During B.V.'s second-grade year, in December 2004, a disagreement arose between B.V.'s parents and his Child Study Team over B.V.'s Individualized Education Plan ("IEP"). While B.V.'s parents felt that he required three hours of individualized reading instruction each day, the Child Study Team ultimately approved only one hour per day of such individualized instruction. At the end of B.V.'s second-grade year, his achievement levels in math and reading reflected his continuing difficulties, and when his parents were presented with an IEP for the 2005-2006 school year, they rejected the IEP and requested that B.V. be placed out-of-district at the Newgrange School in Princeton, New Jersey.
B. Procedural History
On September 19, 2005, Plaintiffs filed a due process petition with the New Jersey Department of Education, Office of Special Education Programs. In their petition, Plaintiffs sought out-of-district placement of B.V. at the Newgrange School, as well as compensatory education. The ALJ did not grant Plaintiffs' request for out-of-district placement, but with respect to the 2005-2006 school year, the ALJ held that "the IEP prepared in April 2005 [was] not reasonably calculated to provide [B.V.] with a meaningful educational benefit" under the IDEA. M.V. and A.V. o/b/o B.V. v. Burlington Twp. Bd. of Educ., OAL Dkt. No. EDW 08276-05s and AGENCY Dkt. No. 2006 10539 at 23. As this Court summarized in its June 27, 2007 Opinion ("A.V. I"):
Noting that the Board eliminated the forty minute per day of reading with B.V., the ALJ concluded that he saw no significant suggestion of such dynamic improvement occurring so as to support the abandonment of a course of instruction that seems to have been helping B.V. The ALJ stated that the Board must revise the IEP and provide B.V. with a meaningful educational benefit meaning that the Board must revise the IEP and provide for B.V. to have daily session with a certified reading specialist for at least forty minutes a day. In addition, the Board must assure that B.V. receives a multi-sensory oriented program throughout his curriculum. Finally, the ALJ ordered that if the district is unable to provide this support in-district, it must determine where such support may be provided.

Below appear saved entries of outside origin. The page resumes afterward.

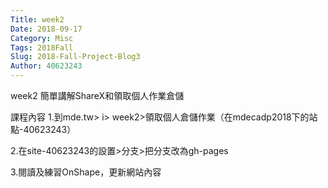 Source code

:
 ```yaml
---
Title: week2
Date: 2018-09-17 
Category: Misc
Tags: 2018Fall
Slug: 2018-Fall-Project-Blog3
Author: 40623243
---
```

week2
簡單講解ShareX和領取個人作業倉儲

<!-- PELICAN_END_SUMMARY -->

課程內容
1.到mde.tw> i> week2>領取個人倉儲作業（在mdecadp2018下的站點-40623243）

2.在site-40623243的設置>分支>把分支改為gh-pages

3.閱讀及練習OnShape，更新網站內容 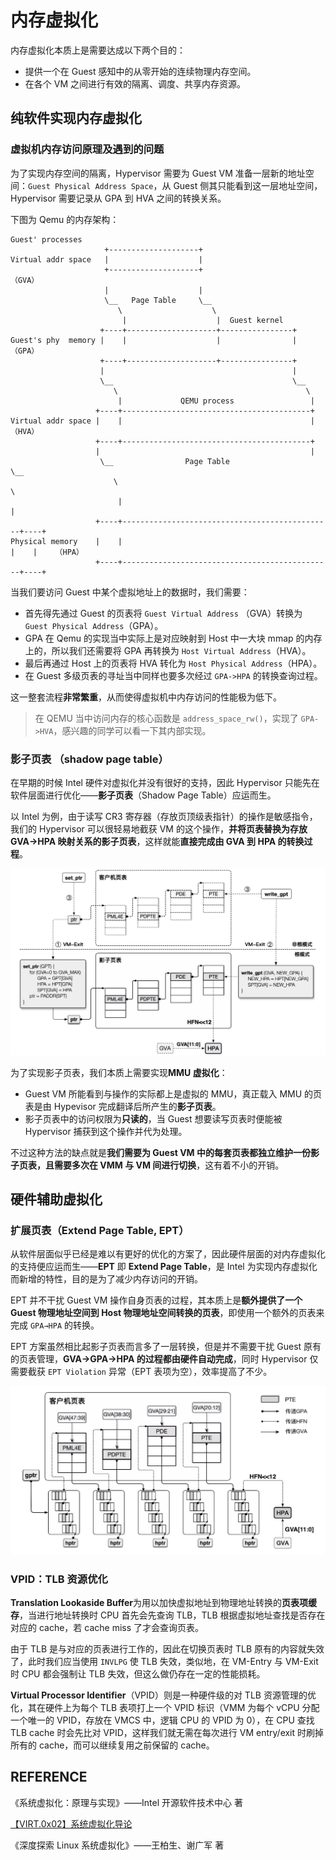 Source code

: # 内存虚拟化

内存虚拟化本质上是需要达成以下两个目的：

- 提供一个在 Guest 感知中的从零开始的连续物理内存空间。
- 在各个 VM 之间进行有效的隔离、调度、共享内存资源。

## 纯软件实现内存虚拟化

### 虚拟机内存访问原理及遇到的问题

为了实现内存空间的隔离，Hypervisor 需要为 Guest VM 准备一层新的地址空间：`Guest Physical Address Space`，从 Guest 侧其只能看到这一层地址空间，Hypervisor 需要记录从 GPA 到 HVA 之间的转换关系。

下图为 Qemu 的内存架构：

```
Guest' processes
                     +--------------------+
Virtual addr space   |                    |
                     +--------------------+                                    （GVA）
                     |                    |
                     \__   Page Table     \__
                        \                    \
                         |                    |  Guest kernel
                    +----+--------------------+----------------+
Guest's phy  memory |    |                    |                |            （GPA）
                    +----+--------------------+----------------+
                    |                                          |
                    \__                                        \__
                       \                                          \
                        |             QEMU process                 |
                   +----+------------------------------------------+
Virtual addr space |    |                                          |         （HVA）
                   +----+------------------------------------------+
                   |                                               |
                    \__                Page Table                   \__
                       \                                               \
                        |                                               |
                   +----+-----------------------------------------------+----+
Physical memory    |    |                                               |    |    （HPA）
                   +----+-----------------------------------------------+----+
```

当我们要访问 Guest 中某个虚拟地址上的数据时，我们需要：

- 首先得先通过 Guest 的页表将 `Guest Virtual Address` （GVA）转换为 `Guest Physical Address`（GPA）。
- GPA 在 Qemu 的实现当中实际上是对应映射到 Host 中一大块 mmap 的内存上的，所以我们还需要将 GPA 再转换为 `Host Virtual Address`（HVA）。
- 最后再通过 Host 上的页表将 HVA 转化为 `Host Physical Address`（HPA）。
- 在 Guest 多级页表的寻址当中同样也要多次经过 `GPA->HPA` 的转换查询过程。

这一整套流程**非常繁重**，从而使得虚拟机中内存访问的性能极为低下。

> 在 QEMU 当中访问内存的核心函数是 `address_space_rw()`，实现了 `GPA->HVA`，感兴趣的同学可以看一下其内部实现。

### 影子页表 （shadow page table）

在早期的时候 Intel 硬件对虚拟化并没有很好的支持，因此 Hypervisor 只能先在软件层面进行优化——**影子页表**（Shadow Page Table）应运而生。

以 Intel 为例，由于读写 CR3 寄存器（存放页顶级表指针）的操作是敏感指令，我们的 Hypervisor 可以很轻易地截获 VM 的这个操作，**并将页表替换为存放 GVA→HPA 映射关系的影子页表**，这样就能**直接完成由 GVA 到 HPA 的转换过程**。

![](./figure/shadow_pt.png)

为了实现影子页表，我们本质上需要实现**MMU 虚拟化**：

- Guest VM 所能看到与操作的实际都上是虚拟的 MMU，真正载入 MMU 的页表是由 Hypevisor 完成翻译后所产生的**影子页表**。
- 影子页表中的访问权限为**只读的**，当 Guest 想要读写页表时便能被 Hypervisor 捕获到这个操作并代为处理。

不过这种方法的缺点就是**我们需要为 Guest VM 中的每套页表都独立维护一份影子页表，且需要多次在 VMM 与 VM 间进行切换**，这有着不小的开销。

## 硬件辅助虚拟化

### 扩展页表（Extend Page Table, EPT）

从软件层面似乎已经是难以有更好的优化的方案了，因此硬件层面的对内存虚拟化的支持便应运而生——**EPT** 即 **Extend Page Table**，是 Intel 为实现内存虚拟化而新增的特性，目的是为了减少内存访问的开销。

EPT 并不干扰 Guest VM 操作自身页表的过程，其本质上是**额外提供了一个 Guest 物理地址空间到 Host 物理地址空间转换的页表**，即使用一个额外的页表来完成 `GPA→HPA` 的转换。

EPT 方案虽然相比起影子页表而言多了一层转换，但是并不需要干扰 Guest 原有的页表管理，**GVA→GPA→HPA 的过程都由硬件自动完成**，同时 Hypervisor 仅需要截获 `EPT Violation` 异常（EPT 表项为空），效率提高了不少。

![](./figure/ept.png)

### VPID：TLB 资源优化

**Translation Lookaside Buffer**为用以加快虚拟地址到物理地址转换的**页表项缓存**，当进行地址转换时 CPU 首先会先查询 TLB，TLB 根据虚拟地址查找是否存在对应的 cache，若 cache miss 了才会查询页表。

由于 TLB 是与对应的页表进行工作的，因此在切换页表时 TLB 原有的内容就失效了，此时我们应当使用 `INVLPG` 使 TLB 失效，类似地，在 VM-Entry 与 VM-Exit 时 CPU 都会强制让 TLB 失效，但这么做仍存在一定的性能损耗。

**Virtual Processor Identifier**（VPID）则是一种硬件级的对 TLB 资源管理的优化，其在硬件上为每个 TLB 表项打上一个 VPID 标识（VMM 为每个 vCPU 分配一个唯一的 VPID，存放在 VMCS 中，逻辑 CPU 的 VPID 为 0），在 CPU 查找 TLB cache 时会先比对 VPID，这样我们就无需在每次进行 VM entry/exit 时刷掉所有的 cache，而可以继续复用之前保留的 cache。

## REFERENCE

《系统虚拟化：原理与实现》——Intel 开源软件技术中心 著

[【VIRT.0x02】系统虚拟化导论](https://arttnba3.cn/2022/08/29/VURTUALIZATION-0X02-BASIC_KNOWLEDGE/)

《深度探索 Linux 系统虚拟化》——王柏生、谢广军 著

A.V. v. Burlington Tp. Bd. of Educ., No. 06-1534, 2007 WL 1892469, at *5 (D.N.J. June 27, 2007) (internal quotations and citations omitted).
Plaintiffs appealed the ALJ's decision to this Court on March 31, 2006. In their four-count Complaint, Plaintiffs sought (1) attorneys fees and costs as the prevailing party at the administrative level; (2) a ruling that the ALJ erred in failing to place B.V. out-of-district; (3) a ruling that the ALJ erred in failing to place B.V. in the Newgrange School since the nature and severity of B.V.'s disabilities required an out-of-district placement; and (4) an order stating B.V. should be placed at Newgrange School immediately at the Board's expense because the Board failed to comply with the ALJ's Order. Id. at *1.

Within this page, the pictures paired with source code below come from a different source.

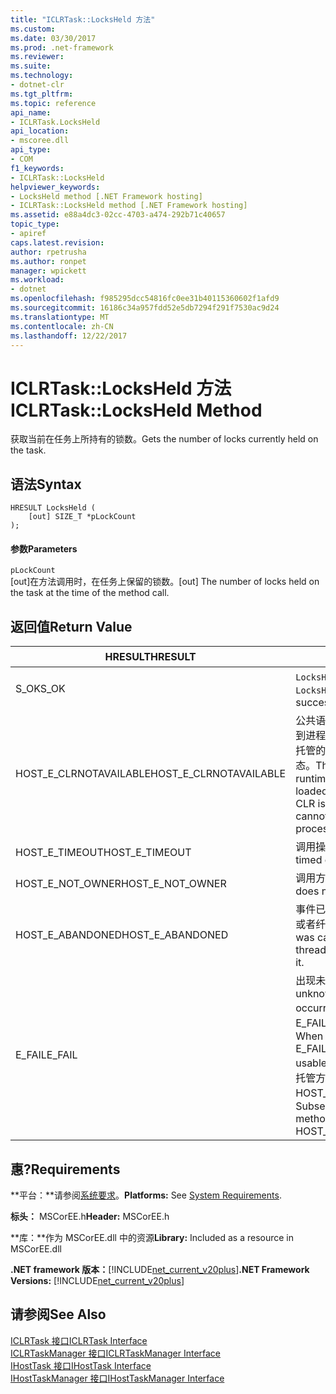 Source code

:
 ```yaml
---
title: "ICLRTask::LocksHeld 方法"
ms.custom: 
ms.date: 03/30/2017
ms.prod: .net-framework
ms.reviewer: 
ms.suite: 
ms.technology:
- dotnet-clr
ms.tgt_pltfrm: 
ms.topic: reference
api_name:
- ICLRTask.LocksHeld
api_location:
- mscoree.dll
api_type:
- COM
f1_keywords:
- ICLRTask::LocksHeld
helpviewer_keywords:
- LocksHeld method [.NET Framework hosting]
- ICLRTask::LocksHeld method [.NET Framework hosting]
ms.assetid: e88a4dc3-02cc-4703-a474-292b71c40657
topic_type:
- apiref
caps.latest.revision: 
author: rpetrusha
ms.author: ronpet
manager: wpickett
ms.workload:
- dotnet
ms.openlocfilehash: f985295dcc54816fc0ee31b40115360602f1afd9
ms.sourcegitcommit: 16186c34a957fdd52e5db7294f291f7530ac9d24
ms.translationtype: MT
ms.contentlocale: zh-CN
ms.lasthandoff: 12/22/2017
---
```

# <a name="iclrtasklocksheld-method"></a><span data-ttu-id="b49c0-102">ICLRTask::LocksHeld 方法</span><span class="sxs-lookup"><span data-stu-id="b49c0-102">ICLRTask::LocksHeld Method</span></span>
<span data-ttu-id="b49c0-103">获取当前在任务上所持有的锁数。</span><span class="sxs-lookup"><span data-stu-id="b49c0-103">Gets the number of locks currently held on the task.</span></span>  
  
## <a name="syntax"></a><span data-ttu-id="b49c0-104">语法</span><span class="sxs-lookup"><span data-stu-id="b49c0-104">Syntax</span></span>  
  
```  
HRESULT LocksHeld (  
    [out] SIZE_T *pLockCount  
);  
```  
  
#### <a name="parameters"></a><span data-ttu-id="b49c0-105">参数</span><span class="sxs-lookup"><span data-stu-id="b49c0-105">Parameters</span></span>  
 `pLockCount`  
 <span data-ttu-id="b49c0-106">[out]在方法调用时，在任务上保留的锁数。</span><span class="sxs-lookup"><span data-stu-id="b49c0-106">[out] The number of locks held on the task at the time of the method call.</span></span>  
  
## <a name="return-value"></a><span data-ttu-id="b49c0-107">返回值</span><span class="sxs-lookup"><span data-stu-id="b49c0-107">Return Value</span></span>  
  
|<span data-ttu-id="b49c0-108">HRESULT</span><span class="sxs-lookup"><span data-stu-id="b49c0-108">HRESULT</span></span>|<span data-ttu-id="b49c0-109">描述</span><span class="sxs-lookup"><span data-stu-id="b49c0-109">Description</span></span>|  
|-------------|-----------------|  
|<span data-ttu-id="b49c0-110">S_OK</span><span class="sxs-lookup"><span data-stu-id="b49c0-110">S_OK</span></span>|<span data-ttu-id="b49c0-111">`LocksHeld`已成功返回。</span><span class="sxs-lookup"><span data-stu-id="b49c0-111">`LocksHeld` returned successfully.</span></span>|  
|<span data-ttu-id="b49c0-112">HOST_E_CLRNOTAVAILABLE</span><span class="sxs-lookup"><span data-stu-id="b49c0-112">HOST_E_CLRNOTAVAILABLE</span></span>|<span data-ttu-id="b49c0-113">公共语言运行时 (CLR) 尚未加载到进程中，或 CLR 处于不能运行托管的代码或成功处理调用的状态。</span><span class="sxs-lookup"><span data-stu-id="b49c0-113">The common language runtime (CLR) has not been loaded into a process, or the CLR is in a state in which it cannot run managed code or process the call successfully.</span></span>|  
|<span data-ttu-id="b49c0-114">HOST_E_TIMEOUT</span><span class="sxs-lookup"><span data-stu-id="b49c0-114">HOST_E_TIMEOUT</span></span>|<span data-ttu-id="b49c0-115">调用操作已超时。</span><span class="sxs-lookup"><span data-stu-id="b49c0-115">The call timed out.</span></span>|  
|<span data-ttu-id="b49c0-116">HOST_E_NOT_OWNER</span><span class="sxs-lookup"><span data-stu-id="b49c0-116">HOST_E_NOT_OWNER</span></span>|<span data-ttu-id="b49c0-117">调用方不拥有该锁。</span><span class="sxs-lookup"><span data-stu-id="b49c0-117">The caller does not own the lock.</span></span>|  
|<span data-ttu-id="b49c0-118">HOST_E_ABANDONED</span><span class="sxs-lookup"><span data-stu-id="b49c0-118">HOST_E_ABANDONED</span></span>|<span data-ttu-id="b49c0-119">事件已被取消时被阻塞的线程，或者纤程正在等待它。</span><span class="sxs-lookup"><span data-stu-id="b49c0-119">An event was canceled while a blocked thread or fiber was waiting on it.</span></span>|  
|<span data-ttu-id="b49c0-120">E_FAIL</span><span class="sxs-lookup"><span data-stu-id="b49c0-120">E_FAIL</span></span>|<span data-ttu-id="b49c0-121">出现未知的灾难性故障。</span><span class="sxs-lookup"><span data-stu-id="b49c0-121">An unknown catastrophic failure occurred.</span></span> <span data-ttu-id="b49c0-122">如果某方法返回 E_FAIL，CLR 不再可用进程内。</span><span class="sxs-lookup"><span data-stu-id="b49c0-122">When a method returns E_FAIL, the CLR is no longer usable within the process.</span></span> <span data-ttu-id="b49c0-123">到托管方法的后续调用会返回 HOST_E_CLRNOTAVAILABLE。</span><span class="sxs-lookup"><span data-stu-id="b49c0-123">Subsequent calls to hosting methods return HOST_E_CLRNOTAVAILABLE.</span></span>|  
  
## <a name="requirements"></a><span data-ttu-id="b49c0-124">惠?</span><span class="sxs-lookup"><span data-stu-id="b49c0-124">Requirements</span></span>  
 <span data-ttu-id="b49c0-125">**平台：**请参阅[系统要求](../../../../docs/framework/get-started/system-requirements.md)。</span><span class="sxs-lookup"><span data-stu-id="b49c0-125">**Platforms:** See [System Requirements](../../../../docs/framework/get-started/system-requirements.md).</span></span>  
  
 <span data-ttu-id="b49c0-126">**标头：** MSCorEE.h</span><span class="sxs-lookup"><span data-stu-id="b49c0-126">**Header:** MSCorEE.h</span></span>  
  
 <span data-ttu-id="b49c0-127">**库：**作为 MSCorEE.dll 中的资源</span><span class="sxs-lookup"><span data-stu-id="b49c0-127">**Library:** Included as a resource in MSCorEE.dll</span></span>  
  
 <span data-ttu-id="b49c0-128">**.NET framework 版本：**[!INCLUDE[net_current_v20plus](../../../../includes/net-current-v20plus-md.md)]</span><span class="sxs-lookup"><span data-stu-id="b49c0-128">**.NET Framework Versions:** [!INCLUDE[net_current_v20plus](../../../../includes/net-current-v20plus-md.md)]</span></span>  
  
## <a name="see-also"></a><span data-ttu-id="b49c0-129">请参阅</span><span class="sxs-lookup"><span data-stu-id="b49c0-129">See Also</span></span>  
 [<span data-ttu-id="b49c0-130">ICLRTask 接口</span><span class="sxs-lookup"><span data-stu-id="b49c0-130">ICLRTask Interface</span></span>](../../../../docs/framework/unmanaged-api/hosting/iclrtask-interface.md)  
 [<span data-ttu-id="b49c0-131">ICLRTaskManager 接口</span><span class="sxs-lookup"><span data-stu-id="b49c0-131">ICLRTaskManager Interface</span></span>](../../../../docs/framework/unmanaged-api/hosting/iclrtaskmanager-interface.md)  
 [<span data-ttu-id="b49c0-132">IHostTask 接口</span><span class="sxs-lookup"><span data-stu-id="b49c0-132">IHostTask Interface</span></span>](../../../../docs/framework/unmanaged-api/hosting/ihosttask-interface.md)  
 [<span data-ttu-id="b49c0-133">IHostTaskManager 接口</span><span class="sxs-lookup"><span data-stu-id="b49c0-133">IHostTaskManager Interface</span></span>](../../../../docs/framework/unmanaged-api/hosting/ihosttaskmanager-interface.md)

The parties filed cross-motions for summary judgment, and on June 27, 2007, the Court issued an Opinion and Order granting in part and denying in part the parties' motions. Specifically, the Court granted Plaintiffs' motion for attorneys' fees, but reduced the award of fees based on the limited success achieved at the administrative level, and denied Plaintiffs' motion with respect to the question of out-of-district placement at the Newgrange School. Additionally, based on Plaintiff's demonstration of the Board's "manifest" noncompliance with aspects of the ALJ's order, the Court ordered the Board to bring itself into compliance with the ALJ's order, and scheduled a compliance hearing "to assure that the Board has satisfied this mandate." Id. at *16.
Following the entry of the June 27, 2007 Opinion and Order, and prior to the scheduled compliance hearing, the parties reached a private settlement as to the educational support and compensatory education that the Board would provide B.V. (Docket Item 31.) The motion for attorneys' fees presently under consideration followed shortly thereafter.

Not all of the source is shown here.